La Garde-Freinet

Pages from my journal, dated 23rd May 2010

La Garde-Freinet is a Provencal town in the Massif des Maures mountains, an ancient Arab stronghold backed by cork trees, a muddle of small squares, plane trees and little bars with wrought iron tables and chairs and tanned men drinking small glasses of rose before noon.

On the highest street under the mountain, no. 15, a rambling yellow house, looks across the balconies and vineyards to the facing slopes. It has cracked terracotta-tiled floors and large rooms with green wooden-shuttered windows that swing out over the cobbled streets. The front door is always ajar and we come and go from the shadowy low-ceilinged rooms.
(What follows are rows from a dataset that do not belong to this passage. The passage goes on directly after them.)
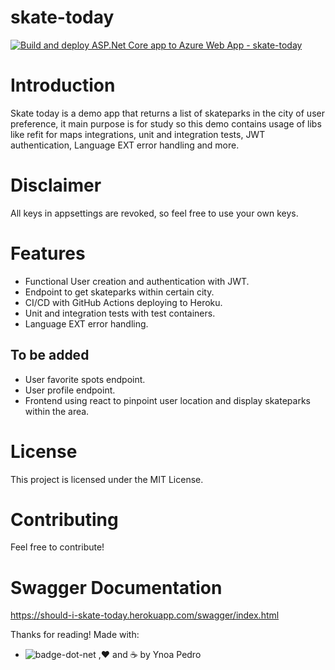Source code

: # skate-today
[![Build and deploy ASP.Net Core app to Azure Web App - skate-today](https://github.com/ypedroo/skate-today/actions/workflows/main_skate-today.yml/badge.svg)](https://github.com/ypedroo/skate-today/actions/workflows/main_skate-today.yml)

# Introduction
Skate today is a demo app that returns a list of skateparks in the city of user preference, it main purpose is for study so this demo contains usage of libs like refit for maps integrations, unit and integration tests, JWT authentication, Language EXT error handling and more.
# Disclaimer
All keys in appsettings are revoked, so feel free to use your own keys.
# Features
* Functional User creation and authentication with JWT.
* Endpoint to get skateparks within certain city.
* CI/CD with GitHub Actions deploying to Heroku.
* Unit and integration tests with test containers.
* Language EXT error handling.
## To be added
* User favorite spots endpoint.
* User profile endpoint.
* Frontend using react to pinpoint user location and display skateparks within the area.


# License
This project is licensed under the MIT License.

# Contributing
Feel free to contribute!

# Swagger Documentation
https://should-i-skate-today.herokuapp.com/swagger/index.html

Thanks for reading!
Made with:
* ![badge-dot-net](https://img.shields.io/badge/C%23-239120?style=for-the-badge&logo=c-sharp&logoColor=white) ,❤️ and ☕  by Ynoa Pedro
From worn divans in the afternoon, the air is golden over the valley and poppy petals blow through the door across the farmhouse kitchen.
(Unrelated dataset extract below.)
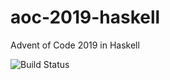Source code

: # aoc-2019-haskell

Advent of Code 2019 in Haskell

![Build Status](https://github.com/benoitpas/aoc-2022/workflows/build/badge.svg)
From my room on the first floor I look out over the tiers of the red pan-tiled houses. There is the hollow toll of the church bell that strikes away the hours and then, inexplicably, strikes them again. We have a full house of eight, though now in the blanketing heat of the afternoon each has retreated into the shady bowels of the house to nap. In the mornings we buy croissants from the patisserie and breakfast on the rear terrace under the mountain wearing thin-strapped dresses and gauzy shirts. We drink coffee until we are jittery and the cafetieres are empty. Balzac is here, whispering: “ideas come crowding in, the artillery of logic advances”. But, below, the 203 pages of my first novel are left untouched. They can wait, for now.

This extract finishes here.